Ao Presidente Filipe Nyusi vai o meu apelo para que não se deixe embebedar pelo poder. Os erros de Samora Machel, Joaquim Chissano e Armando Guebuza não devem ser repetidos. Samora Machel foi muito arbitrário, mormente para com os contestatários e críticos do seu regime. Joaquim Chissano foi muito condescente para com a ilegalidade e com isso permitiu o alastramento da corrupção, que ele aproveitou para se enriquecer ilicitamente sem oposição. Armando Guebuza foi muito autoritário e com isso ele se fez rodear por uma legião de bajuladores e malandros que engendraram esquemas de enriquecimento ilícito, esquemas esses que ele também aproveitou acumular riqueza material ilícita sem oposição. Estes erros NÃO DEVEM ser repetidos. Mas aparentemente o Presidente Filipe Nyusi está a repetir TODOS os erros cometidos pelos seus antecessores. Por exemplo, diz-se por aí que o actual Presidente mente (Chissano mentia muito enquanto Presidente!). Diz-se também que o actual Presidente não gosta de ser contrariado e não resiste a propostas financeiras expressivas (Guebuza execrava ser contrariado enquanto Presidente e não escondia o seu amor pela riqueza material, tanto assim que até mobilizou todo um povo para abandonar a ética, a moral e a lei, e ir correndo atrás do dinheiro!). Diz-se mais ainda que o actual Presidente não consegue resistir à beleza feminina (em vida, Samora Machel tinha fama de ser mulherengo!).

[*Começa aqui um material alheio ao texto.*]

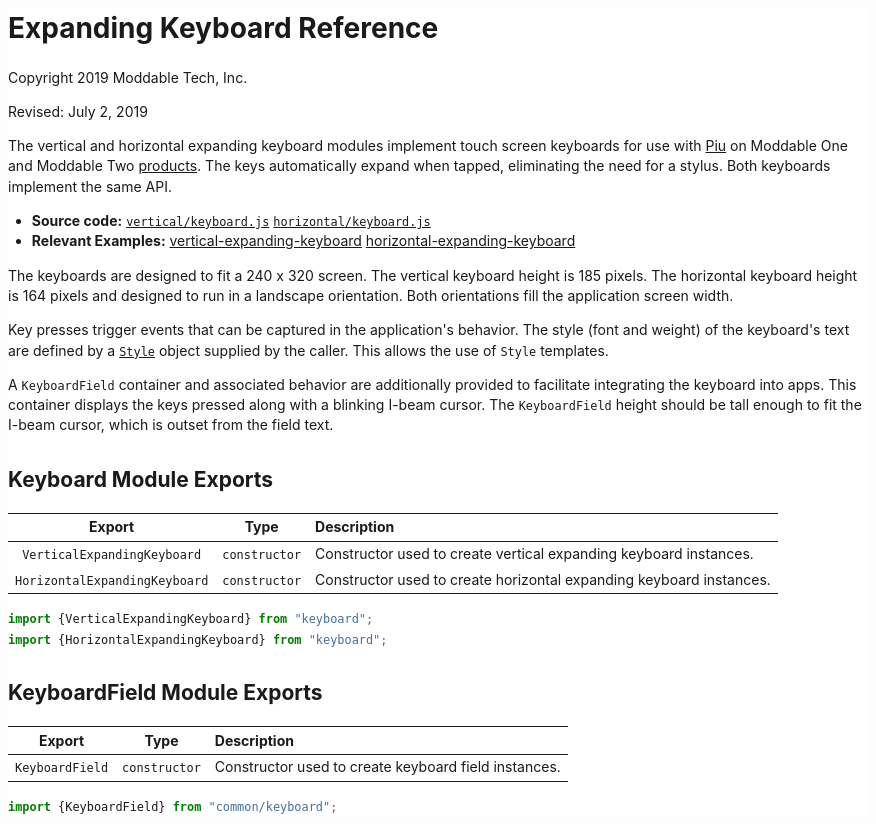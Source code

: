 # Expanding Keyboard Reference

Copyright 2019 Moddable Tech, Inc.

Revised: July 2, 2019

The vertical and horizontal expanding keyboard modules implement touch screen keyboards for use with [Piu](https://github.com/Moddable-OpenSource/moddable/blob/public/documentation/piu/piu.md) on Moddable One and Moddable Two [products](https://www.moddable.com/product.php). The keys automatically expand when tapped, eliminating the need for a stylus. Both keyboards implement the same API. 

- **Source code:** [`vertical/keyboard.js`](../../modules/input/expanding-keyboard/vertical/keyboard.js) [`horizontal/keyboard.js`](../../modules/input/expanding-keyboard/horizontal/keyboard.js)
- **Relevant Examples:** [vertical-expanding-keyboard](../../examples/piu/vertical-expanding-keyboard/main.js) [horizontal-expanding-keyboard](../../examples/piu/horizontal-expanding-keyboard/main.js)

The keyboards are designed to fit a 240 x 320 screen. The vertical keyboard height is 185 pixels. The horizontal keyboard height is 164 pixels and designed to run in a landscape orientation. Both orientations fill the application screen width.

Key presses trigger events that can be captured in the application's behavior. The style (font and weight) of the keyboard's text are defined by a [`Style`](./piu.md#style-object) object supplied by the caller. This allows the use of `Style` templates.

A `KeyboardField` container and associated behavior are additionally provided to facilitate integrating the keyboard into apps. This container displays the keys pressed along with a blinking I-beam cursor. The `KeyboardField` height should be tall enough to fit the I-beam cursor, which is outset from the field text.

## Keyboard Module Exports

| Export | Type |  Description |
| :---: | :---: | :--- |
| `VerticalExpandingKeyboard` | `constructor` | Constructor used to create vertical expanding keyboard instances. |
| `HorizontalExpandingKeyboard` | `constructor` | Constructor used to create horizontal expanding keyboard instances. |

```js
import {VerticalExpandingKeyboard} from "keyboard";
import {HorizontalExpandingKeyboard} from "keyboard";
```

## KeyboardField Module Exports

| Export | Type |  Description |
| :---: | :---: | :--- |
| `KeyboardField` | `constructor` | Constructor used to create keyboard field instances. |

```js
import {KeyboardField} from "common/keyboard";
```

Enfim, se for verdade que o Presidente Filipe Nyusi está a repetir os erros dos seus antecessores, então o sucesso da sua governação não vai residir por muito tempo na memória do povo e ele (o Presidente Nyusi) pode sair do poder ingloriamente. Eu não desejo isso ao Presidente Filipe Nyusi. Ainda tenho confiança nele como quando fui votar em 2014. Para mim, Filipe Nyusi é o verdadeiro Príncipe da Paz e Reconciliação Nacional. Este título que eu atribuo ao Presidente Filipe Nyusi (e penso que não sou sozinho) vale muito mais que TODA a riqueza de Moçambique—incluindo mulheres bonitas!—nas suas mãos. Não creio, pois, que ele possa abdicar do seu direito à honra e ao bom nome por causa da riqueza material e de mulheres bonitas. Por eu pensar e crer que para Filipe Nyusi a honra e o bom nome são mais importantes que a riqueza material e mulheres bonitas, aqui estou para rogar que se pare com a maledicência e com a intriga, e se apoie a governação de Moçambique por Filipe Nyusi, pelo menos por mais um mandato. Não rogo para que não critique. Tampouco estou rogando para que se bajule. Não só criticar e não apontar o que estiver certo, ou só elogiar e não apontar o que estiver errado, não é ajudar. É prejudicar. Não prejudiquemos Filipe Nyusi. Ajudemo-lo a governar bem Moçambique por todos nós e para todos nós, moçambicanos de gema!
Eu disse.
Palavra de Honra!


PS: Os dirigentes políticos e oficiais superiores das Forças de Defesa e Segurança (FDS) da República de Moçambique DEVEM compreender e apreender que a sua missão fundamental é DEFENDER a independência nacional, soberania e integridade territorial de Moçambique; DEFENDER a unidade nacional entre os moçambicanos; e GARANTIR a prevalência da paz, ordem e tranquilidade públicas na República de Moçambique. São, pois, preocupantes as informações—sejam elas falsas ou verdadeiras—que circulam nos espaços de interacção social dando conta do envolvimento de dirigentes políticos e oficiais superiores das FDS com pessoas de conduta social suspeita e em negócios que desvirtuam o seu juramento de servir fielmente o Estado e o povo moçambicanos. Por favor, respeitai e façai (vós referidos aqui) respeitar o nosso Estado e as nossas leis!